The letter also argues that the city should have consulted with the Mandan, Hidatsa, and Arikara (MHA) people, whose ancestral land, seized in the 1851 Treaty of Fort Laramie, will serve as the site of the library. “We believe that the decision to send the monument to a site that is so culturally important to the MHA Nation is either an act of breathtaking insensitivity or of metropolitan arrogance,” the petitioners write.
The sentiment echoes that of numerous tribal leaders. “If the state of North Dakota or the [library] asked for our endorsement directly…my answer would be ‘Hell no,’” the chairman of the MHA Nation, Mark Fox, told Native News Online last year. “I think it’s ignorant and inappropriate,” he added.
Among the initial signatories on the petition are artists Hans Haacke, Martha Rosler, Michael Rakowitz, and Dread Scott, alongside critics Nicole Fleetwood, Hal Foster, Lucy Lippard, and Fred Moten.
The city first considered moving the statue in 2017, when then-mayor Bill de Blasio convened an advisory committee to review it and other monuments in Manhattan. The Mayoral Commission on City Art, Monuments, and Markers—as the group was called—ultimately chose to keep the Roosevelt statue in place, opting instead to add a plaque for additional historical context.
But the object remained a source of debate, most notably during the Black Lives Matter protests of 2020, as monuments to Confederate generals, colonial leaders, and other contentious figures were toppled across the country.

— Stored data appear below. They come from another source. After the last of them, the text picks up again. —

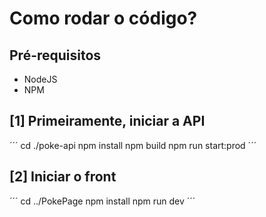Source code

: # Como rodar o código?

## Pré-requisitos
- NodeJS
- NPM

## [1] Primeiramente, iniciar a API
´´´
cd ./poke-api
npm install
npm build
npm run start:prod
´´´
## [2] Iniciar o front
´´´
cd ../PokePage
npm install
npm run dev
´´´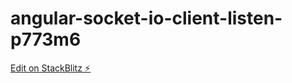 # angular-socket-io-client-listen-p773m6

[Edit on StackBlitz ⚡️](https://stackblitz.com/edit/angular-socket-io-client-listen-p773m6)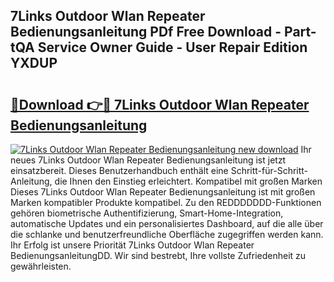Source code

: ## 7Links Outdoor Wlan Repeater Bedienungsanleitung PDf Free Download - Part-tQA Service Owner Guide - User Repair Edition YXDUP

# <h2><a href="http://df2czi.blite.top/?on=7Links+Outdoor+Wlan+Repeater+Bedienungsanleitung">🔗Download 👉🔴 7Links Outdoor Wlan Repeater Bedienungsanleitung</a></h2>

[![7Links Outdoor Wlan Repeater Bedienungsanleitung new download](https://i.imgur.com/lujVjoI.png)](http://df2czi.blite.top/?on=7Links+Outdoor+Wlan+Repeater+Bedienungsanleitung)
Ihr neues 7Links Outdoor Wlan Repeater Bedienungsanleitung ist jetzt einsatzbereit. Dieses Benutzerhandbuch enthält eine Schritt-für-Schritt-Anleitung, die Ihnen den Einstieg erleichtert. Kompatibel mit großen Marken Dieses 7Links Outdoor Wlan Repeater Bedienungsanleitung ist mit großen Marken kompatibler Produkte kompatibel. Zu den REDDDDDDD-Funktionen gehören biometrische Authentifizierung, Smart-Home-Integration, automatische Updates und ein personalisiertes Dashboard, auf die alle über die schlanke und benutzerfreundliche Oberfläche zugegriffen werden kann. Ihr Erfolg ist unsere Priorität 7Links Outdoor Wlan Repeater BedienungsanleitungDD. Wir sind bestrebt, Ihre vollste Zufriedenheit zu gewährleisten.
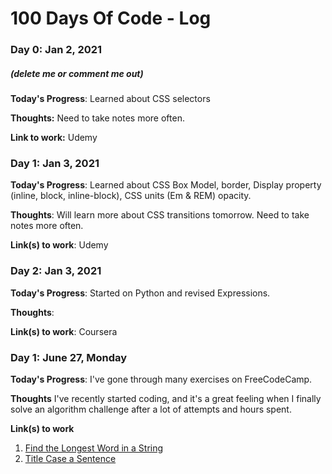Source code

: # 100 Days Of Code - Log

### Day 0: Jan 2, 2021
##### (delete me or comment me out)

**Today's Progress**: Learned about CSS selectors

**Thoughts:** Need to take notes more often.

**Link to work:** Udemy

### Day 1: Jan 3, 2021

**Today's Progress**: Learned about CSS Box Model, border, Display property (inline, block, inline-block), CSS units (Em & REM) opacity.

**Thoughts**: Will learn more about CSS transitions tomorrow. Need to take notes more often.

**Link(s) to work**: Udemy


### Day 2: Jan 3, 2021

**Today's Progress**: Started on Python and revised Expressions.

**Thoughts**: 

**Link(s) to work**: Coursera

### Day 1: June 27, Monday

**Today's Progress**: I've gone through many exercises on FreeCodeCamp.

**Thoughts** I've recently started coding, and it's a great feeling when I finally solve an algorithm challenge after a lot of attempts and hours spent.

**Link(s) to work**
1. [Find the Longest Word in a String](https://www.freecodecamp.com/challenges/find-the-longest-word-in-a-string)
2. [Title Case a Sentence](https://www.freecodecamp.com/challenges/title-case-a-sentence)
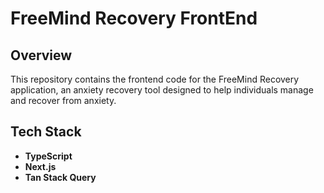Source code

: # FreeMind Recovery FrontEnd

## Overview

This repository contains the frontend code for the FreeMind Recovery application, an anxiety recovery tool designed to help individuals manage and recover from anxiety.

## Tech Stack

- **TypeScript**
- **Next.js**
- **Tan Stack Query**
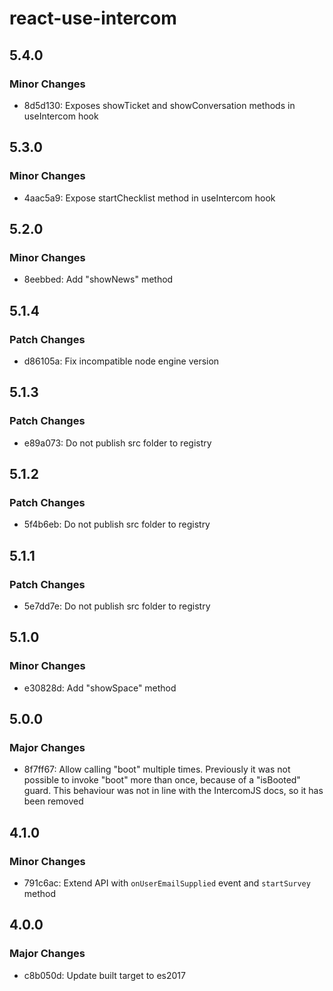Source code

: # react-use-intercom

## 5.4.0

### Minor Changes

- 8d5d130: Exposes showTicket and showConversation methods in useIntercom hook

## 5.3.0

### Minor Changes

- 4aac5a9: Expose startChecklist method in useIntercom hook

## 5.2.0

### Minor Changes

- 8eebbed: Add "showNews" method

## 5.1.4

### Patch Changes

- d86105a: Fix incompatible node engine version

## 5.1.3

### Patch Changes

- e89a073: Do not publish src folder to registry

## 5.1.2

### Patch Changes

- 5f4b6eb: Do not publish src folder to registry

## 5.1.1

### Patch Changes

- 5e7dd7e: Do not publish src folder to registry

## 5.1.0

### Minor Changes

- e30828d: Add "showSpace" method

## 5.0.0

### Major Changes

- 8f7ff67: Allow calling "boot" multiple times. Previously it was not possible to invoke "boot" more than once, because of a "isBooted" guard. This behaviour was not in line with the IntercomJS docs, so it has been removed

## 4.1.0

### Minor Changes

- 791c6ac: Extend API with `onUserEmailSupplied` event and `startSurvey` method

## 4.0.0

### Major Changes

- c8b050d: Update built target to es2017
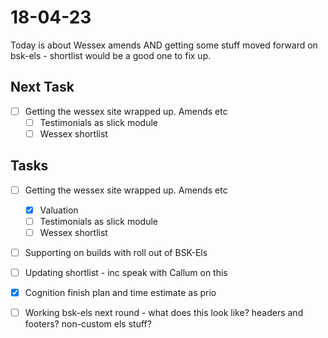 # 18-04-23

Today is about Wessex amends AND getting some stuff moved forward on bsk-els - shortlist would be a good one to fix up.

## Next Task
- [ ] Getting the wessex site wrapped up. Amends etc
  - [ ] Testimonials as slick module
  - [ ] Wessex shortlist

## Tasks

- [ ] Getting the wessex site wrapped up. Amends etc
  - [x] Valuation
  - [ ] Testimonials as slick module
  - [ ] Wessex shortlist

- [ ] Supporting on builds with roll out of BSK-Els

- [ ] Updating shortlist - inc speak with Callum on this
- [x] Cognition finish plan and time estimate as prio
- [ ] Working bsk-els next round - what does this look like? headers and footers? non-custom els stuff?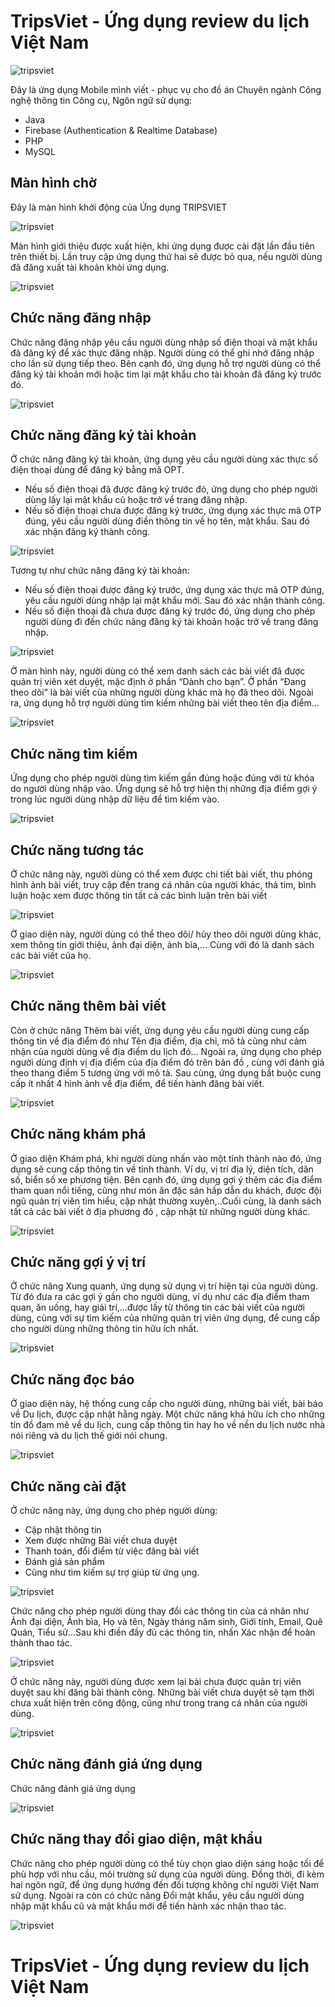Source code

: # TripsViet - Ứng dụng review du lịch Việt Nam
![tripsviet](https://i.ibb.co/XxVB8ry/1024.png)

Đây là ứng dụng Mobile mình viết - phục vụ cho đồ án Chuyên ngành Công nghệ thông tin
Công cụ, Ngôn ngữ sử dụng:
* Java
* Firebase (Authentication & Realtime Database)
* PHP
* MySQL

## Màn hình chờ
Đây là màn hình khởi động của Ứng dụng TRIPSVIET
    
![tripsviet](https://i.ibb.co/r2HqvVW/1.jpg)

Màn hình giới thiệu được xuất hiện, khi ứng dụng được cài đặt lần đầu tiên trên thiết bị. Lần truy cập ứng dụng thứ hai sẽ được bỏ qua, nếu người dùng đã đăng xuất tài
khoản khỏi ứng dụng.
    
![tripsviet](https://i.ibb.co/2qky2Kt/2.jpg)

## Chức năng đăng nhập
Chức năng đăng nhập yêu cầu người dùng nhập số điện thoại và mật khẩu đã đăng ký để
xác thực đăng nhập. Người dùng có thể ghi nhớ đăng nhập cho lần sử dụng tiếp theo. Bên cạnh đó, ứng dụng hỗ trợ người dùng có thể đăng ký tài khoản mới hoặc tìm lại mật khẩu cho tài khoản đã đăng ký trước đó.
    
![tripsviet](https://i.ibb.co/CKfVthY/3.jpg)

## Chức năng đăng ký tài khoản
Ở chức năng đăng ký tài khoản, ứng dụng yêu cầu người dùng xác thực số điện thoại dùng để đăng ký bằng mã OPT.
* Nếu số điện thoại đã được đăng ký trước đó, ứng dụng cho phép người dùng lấy lại mật khẩu cũ hoặc trở về trang đăng nhập.
* Nếu số điện thoại chưa được đăng ký trước, ứng dụng xác thực mã OTP đúng, yêu cầu người dùng điền thông tin về họ tên, mật khẩu. Sau đó xác nhận đăng ký thành công.

![tripsviet](https://i.ibb.co/Rc1fkw2/4.jpg)
    
Tương tự như chức năng đăng ký tài khoản:
*	Nếu số điện thoại được đăng ký trước, ứng dụng xác thực mã OTP đúng, yêu cầu người dùng nhập lại mật khẩu mới. Sau đó xác nhận thành công.
*	Nếu số điện thoại đã chưa được đăng ký trước đó, ứng dụng cho phép người dùng đi đến chức năng đăng ký tài khoản hoặc trở về trang đăng nhập.

![tripsviet](https://i.ibb.co/rpH8H9v/6.jpg)

Ở màn hình này, người dùng có thể xem danh sách các bài viết đã được quản trị viên xét duyệt, mặc định ở phần “Dành cho bạn”. Ở phần “Đang theo dõi” là bài viết của những người dùng khác mà họ đã theo dõi.
Ngoài ra, ứng dụng hỗ trợ người dùng tìm kiếm những bài viết theo tên địa điểm…
    
![tripsviet](https://i.ibb.co/rpH8H9v/6.jpg)
    
## Chức năng tìm kiếm
Ứng dụng cho phép người dùng tìm kiếm gần đúng hoặc đúng với từ khóa do người dùng 
nhập vào. Ứng dụng sẽ hỗ trợ hiện thị những địa điểm gợi ý trong lúc người dùng nhập
dữ liệu để tìm kiếm vào.

![tripsviet](https://i.ibb.co/7GgQGnS/7.jpg)
    
## Chức năng tương tác
Ở chức năng này, người dùng có thể xem được chi tiết bài viết, thu phóng hình ảnh bài viết, truy cập đến trang cá nhân của người khác, thả tim, bình luận hoặc
xem được thông tin tất cả các bình luận trên bài viết
    
![tripsviet](https://i.ibb.co/TktvGkT/8.jpg)

Ở giao diện này, người dùng có thể theo dõi/ hủy theo dõi người dùng khác, xem thông 
tin giới thiệu, ảnh đại diện, ảnh bìa,… Cùng với đó là danh sách các bài viết của họ.
    
![tripsviet](https://i.ibb.co/DRvy0d3/9.jpg)

## Chức năng thêm bài viết
Còn ở chức năng Thêm bài viết, ứng dụng yêu cầu người dùng cung cấp thông tin về 
địa điểm đó như Tên địa điểm, địa chỉ, mô tả cũng như cảm nhận của người dùng 
về địa điểm du lịch đó…
Ngoài ra, ứng dụng cho phép người dùng định vị địa điểm của địa điểm đó trên bản đồ
, cùng với đánh giá theo thang điểm 5 tương ứng với mô tả. Sau cùng, ứng dụng bắt buộc cung cấp ít nhất 4 hình ảnh về địa điểm, để tiến hành đăng bài viết.

![tripsviet](https://i.ibb.co/PFz8pSy/10.jpg)
    
## Chức năng khám phá
Ở giao diện Khám phá, khi người dùng nhấn vào một tỉnh thành nào đó, ứng dụng sẽ 
cung cấp thông tin về tỉnh thành. Ví dụ, vị trí địa lý, diện tích, dân số, biển số xe phương tiện. Bên cạnh đó, ứng dụng gợi ý thêm các địa điểm tham quan nổi tiếng,
cũng như món ăn đặc sản hấp dẫn du khách, được đội ngũ quản trị viên tìm hiểu,
cập nhật thường xuyên,..Cuối cùng, là danh sách tất cả các bài viết ở địa phương đó
, cập nhật từ những người dùng khác.

![tripsviet](https://i.ibb.co/XzfqDJ9/11.jpg)

## Chức năng gợi ý vị trí
Ở chức năng Xung quanh, ứng dụng sử dụng vị trí hiện tại của người dùng. Từ đó đưa ra các gợi ý gần cho người dùng, ví dụ như các địa điểm tham quan, ăn uống,
hay giải trí,…được lấy từ thông tin các bài viết của người dùng, cùng với sự tìm kiếm của những quản trị viên ứng dụng, 
để cung cấp cho người dùng những thông tin hữu ích nhất.
    
![tripsviet](https://i.ibb.co/Bncd0qR/12.jpg)

## Chức năng đọc báo
Ở giao diện này, hệ thống cung cấp cho người dùng, những bài viết, bài báo về Du lịch, được cập nhật hằng ngày. Một chức năng khá hữu ích cho những tín đồ đam mê về du lịch, cung cấp thông tin hay ho về nền du lịch nước nhà nói riêng
và du lịch thế giới nói chung.
    
![tripsviet](https://i.ibb.co/SsLbph9/13.jpg)

## Chức năng cài đặt 
Ở chức năng này, ứng dụng cho phép người dùng:
*	Cập nhật thông tin
*	Xem được những Bài viết chưa duyệt
*	Thanh toán, đổi điểm từ việc đăng bài viết
*	Đánh giá sản phẩm
*	Cũng như tìm kiếm sự trợ giúp từ ứng ụng.

![tripsviet](https://i.ibb.co/TPBXmxK/14.jpg)

Chức năng cho phép người dùng thay đổi các thông tin của cá nhân như Ảnh đại diện, Ảnh bìa, Họ và tên, Ngày tháng năm sinh, Giới tính, Email, Quê Quán, Tiểu sử…Sau khi điền đầy đủ các thông tin, nhấn Xác nhận để hoàn thành thao tác.
    
 ![tripsviet](https://i.ibb.co/L8KgYVy/15.jpg)   
 
Ở chức năng này, người dùng được xem lại bài chưa được quản trị viên duyệt sau khi
đăng bài thành công. Những bài viết chưa duyệt sẽ tạm thời chưa xuất hiện trên công động, cũng như trong trang cá nhân của người dùng.
    
![tripsviet](https://i.ibb.co/9h4BpYF/16.jpg)

## Chức năng đánh giá ứng dụng
Chức năng đánh giá ứng dụng
    
![tripsviet](https://i.ibb.co/jbCKbh6/17.jpg)

## Chức năng thay đổi giao diện, mật khẩu
Chức năng cho phép người dùng có thể tùy chọn giao diện sáng hoặc tối để phù hợp với nhu cầu, môi trường sử dụng của người dùng. Đồng thời, đi kèm hai ngôn ngữ, để ứng dụng hướng đến đối tượng không chỉ người Việt Nam sử dụng. Ngoài ra còn có chức năng Đổi mật khẩu, yêu cầu người dùng nhập mật khẩu cũ và mật khẩu mới để tiến hành xác nhận thao tác.
    
![tripsviet](https://i.ibb.co/kyLkxm3/18.jpg)

# TripsViet - Ứng dụng review du lịch Việt Nam


    
    
    



    
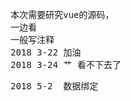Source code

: <pre>    本次需要研究vue的源码，    一边看    一般写注释    2018 3-22 加油    2018 3-24 艹 看不下去了</pre><pre>    2018 5-2  数据绑定</pre>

The AMNH announced in June of that year that it would remove the Roosevelt sculpture. “It is the right decision and the right time to remove this problematic statue,” Mayor de Blasio said at the time.
Interestingly, five original members of the Mayoral Commission on City Art, Monuments, and Markers co-authored the open letter published this week: Teresita Fernández, Pepón Osorio, Audra Simpson, John Kuo Wei Tchen, and Mabel Wilson.
Representatives from the American Museum of Natural History did not immediately respond to Artnet News’s request for comment.